━━━━━ Record excerpts
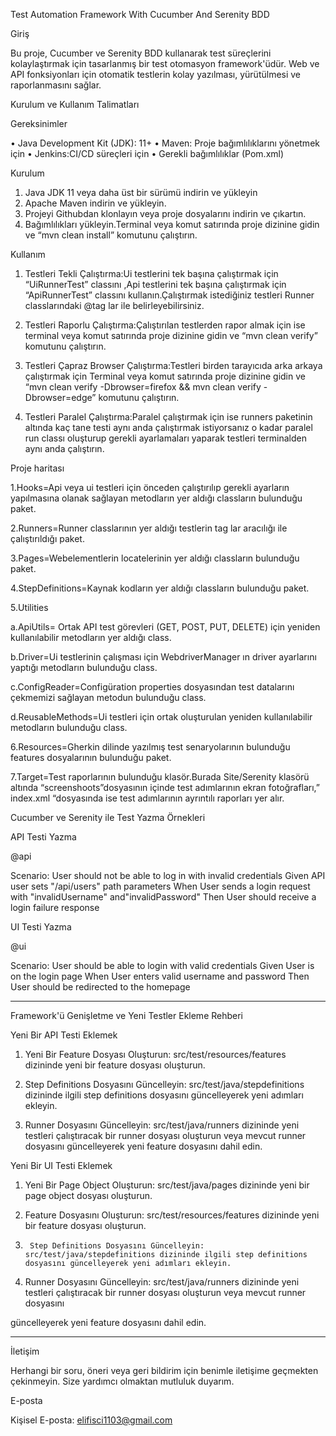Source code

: Test Automation Framework With Cucumber And Serenity BDD 


Giriş


Bu proje, Cucumber ve Serenity BDD kullanarak test süreçlerini kolaylaştırmak için tasarlanmış bir test otomasyon framework'üdür. Web ve API fonksiyonları için otomatik testlerin kolay yazılması, yürütülmesi ve raporlanmasını sağlar.


Kurulum ve Kullanım Talimatları


Gereksinimler


•	Java Development Kit (JDK): 11+
•	Maven: Proje bağımlılıklarını yönetmek için
•	Jenkins:CI/CD süreçleri için
•	Gerekli bağımlılıklar (Pom.xml)


Kurulum


1.	Java JDK 11 veya daha üst bir sürümü indirin ve yükleyin
2.	Apache Maven indirin ve yükleyin.
3.	Projeyi Githubdan klonlayın veya proje dosyalarını indirin ve çıkartın.
4.	Bağımlılıkları yükleyin.Terminal veya komut satırında proje dizinine gidin ve “mvn clean install” komutunu çalıştırın.

	
 Kullanım

1.	Testleri Tekli Çalıştırma:Ui testlerini tek başına çalıştırmak için “UiRunnerTest” classını ,Api testlerini tek başına çalıştırmak için  “ApiRunnerTest” classını kullanın.Çalıştırmak istediğiniz testleri Runner classlarındaki @tag lar ile belirleyebilirsiniz.
	
2.	Testleri Raporlu Çalıştırma:Çalıştırılan testlerden rapor almak için ise terminal veya komut satırında proje dizinine gidin ve “mvn clean verify” komutunu çalıştırın.
	
3.	Testleri Çapraz Browser Çalıştırma:Testleri birden tarayıcıda arka arkaya çalıştırmak için Terminal veya komut satırında proje dizinine gidin ve “mvn clean verify -Dbrowser=firefox && mvn clean verify -Dbrowser=edge” komutunu çalıştırın.
	
4.	Testleri Paralel Çalıştırma:Paralel çalıştırmak için ise runners paketinin altında kaç tane testi aynı anda çalıştırmak istiyorsanız o kadar paralel run classı oluşturup gerekli ayarlamaları yaparak testleri terminalden aynı anda çalıştırın.

	
  Proje haritası

  
 1.Hooks=Api veya ui testleri için önceden çalıştırılıp gerekli ayarların yapılmasına olanak sağlayan metodların yer aldığı classların bulunduğu paket.
 
 2.Runners=Runner classlarının yer aldığı testlerin tag lar aracılığı ile çalıştırıldığı paket.
 
 3.Pages=Webelementlerin locatelerinin yer aldığı classların bulunduğu paket.
 
4.StepDefinitions=Kaynak kodların yer aldığı classların bulunduğu paket.

5.Utilities

a.ApiUtils= Ortak API test görevleri (GET, POST, PUT, DELETE) için yeniden kullanılabilir metodların yer aldığı class.

b.Driver=Ui testlerinin çalışması için WebdriverManager ın driver ayarlarını yaptığı metodların bulunduğu class.

c.ConfigReader=Configüration properties dosyasından test datalarını çekmemizi sağlayan metodun bulunduğu class.

d.ReusableMethods=Ui testleri için ortak oluşturulan yeniden kullanılabilir metodların bulunduğu class.

6.Resources=Gherkin dilinde yazılmış test senaryolarının bulunduğu features dosyalarının bulunduğu paket.

7.Target=Test raporlarının bulunduğu klasör.Burada Site/Serenity klasörü altında “screenshoots”dosyasının içinde test adımlarının ekran fotoğrafları,” index.xml “dosyasında ise test adımlarının ayrıntılı raporları yer alır.

   Cucumber ve Serenity ile Test Yazma Örnekleri
   
   API Testi Yazma
   
  @api
  
  Scenario: User should not be able to log in with invalid credentials
  Given API user sets "/api/users" path parameters
  When User sends a login request with "invalidUsername" and"invalidPassword"
  Then User should receive a login failure response
  
UI Testi Yazma

@ui

 Scenario: User should be able to login with valid credentials
  Given User is on the login page
  When User enters valid username and password
  Then User should be redirected to the homepage
  
________________________________________
Framework'ü Genişletme ve Yeni Testler Ekleme Rehberi

Yeni Bir API Testi Eklemek

1.	Yeni Bir Feature Dosyası Oluşturun: src/test/resources/features dizininde yeni bir feature dosyası oluşturun.
	
2.	Step Definitions Dosyasını Güncelleyin: src/test/java/stepdefinitions dizininde ilgili step definitions dosyasını güncelleyerek yeni adımları ekleyin.
	
3.	Runner Dosyasını Güncelleyin: src/test/java/runners dizininde yeni testleri çalıştıracak bir runner dosyası oluşturun veya mevcut runner dosyasını güncelleyerek yeni feature dosyasını dahil edin.
	
Yeni Bir UI Testi Eklemek

1.	Yeni Bir Page Object Oluşturun: src/test/java/pages dizininde yeni bir page object dosyası oluşturun.
	
2.	Feature Dosyasını Oluşturun: src/test/resources/features dizininde yeni bir feature dosyası oluşturun.
	
3.      Step Definitions Dosyasını Güncelleyin: src/test/java/stepdefinitions dizininde ilgili step definitions dosyasını güncelleyerek yeni adımları ekleyin.
  
4.	Runner Dosyasını Güncelleyin: src/test/java/runners dizininde yeni testleri çalıştıracak bir runner dosyası oluşturun veya mevcut runner dosyasını

   güncelleyerek yeni feature dosyasını dahil edin.
________________________________________

İletişim

Herhangi bir soru, öneri veya geri bildirim için benimle iletişime geçmekten çekinmeyin. Size yardımcı olmaktan mutluluk duyarım.

E-posta

Kişisel E-posta: elifisci1103@gmail.com

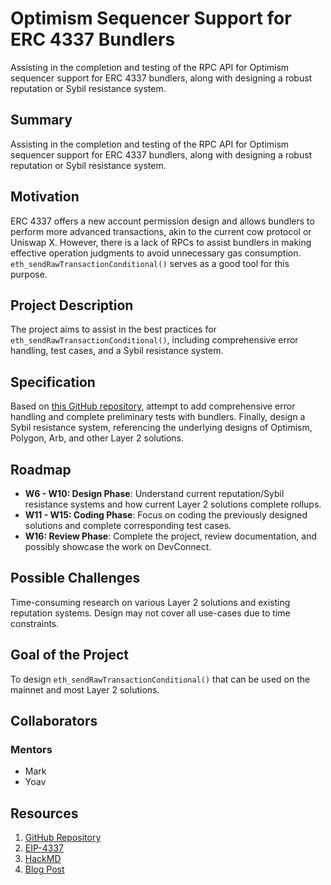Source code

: # Optimism Sequencer Support for ERC 4337 Bundlers
Assisting in the completion and testing of the RPC API for Optimism sequencer support for ERC 4337 bundlers, along with designing a robust reputation or Sybil resistance system.

## Summary
Assisting in the completion and testing of the RPC API for Optimism sequencer support for ERC 4337 bundlers, along with designing a robust reputation or Sybil resistance system.

## Motivation
ERC 4337 offers a new account permission design and allows bundlers to perform more advanced transactions, akin to the current cow protocol or Uniswap X. However, there is a lack of RPCs to assist bundlers in making effective operation judgments to avoid unnecessary gas consumption. `eth_sendRawTransactionConditional()` serves as a good tool for this purpose.

## Project Description
The project aims to assist in the best practices for `eth_sendRawTransactionConditional()`, including comprehensive error handling, test cases, and a Sybil resistance system.

## Specification
Based on [this GitHub repository](https://github.com/tynes/go-ethereum/tree/eip4337), attempt to add comprehensive error handling and complete preliminary tests with bundlers. Finally, design a Sybil resistance system, referencing the underlying designs of Optimism, Polygon, Arb, and other Layer 2 solutions.

## Roadmap
- **W6 - W10: Design Phase**: Understand current reputation/Sybil resistance systems and how current Layer 2 solutions complete rollups.
- **W11 - W15: Coding Phase**: Focus on coding the previously designed solutions and complete corresponding test cases.
- **W16: Review Phase**: Complete the project, review documentation, and possibly showcase the work on DevConnect.

## Possible Challenges
Time-consuming research on various Layer 2 solutions and existing reputation systems. Design may not cover all use-cases due to time constraints.

## Goal of the Project
To design `eth_sendRawTransactionConditional()` that can be used on the mainnet and most Layer 2 solutions.

## Collaborators
### Mentors
- Mark
- Yoav

## Resources
1. [GitHub Repository](https://github.com/ethereum/go-ethereum/compare/master...tynes:go-ethereum:eip4337)
2. [EIP-4337](https://eips.ethereum.org/EIPS/eip-4337?ref=blog.oplabs.co)
3. [HackMD](https://hackmd.io/Jx1B9GLiQ-eltQe7L0FwzQ)
4. [Blog Post](https://blog.oplabs.co/erc-4337-and-account-abstraction/)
━━━━━━━━━━
Look above for the line holding "- **W6 - W10: Design" and the line holding "- **W11 - W15: Coding", then output exactly those two lines and every line between them, nothing more.

- **W6 - W10: Design Phase**: Understand current reputation/Sybil resistance systems and how current Layer 2 solutions complete rollups.
- **W11 - W15: Coding Phase**: Focus on coding the previously designed solutions and complete corresponding test cases.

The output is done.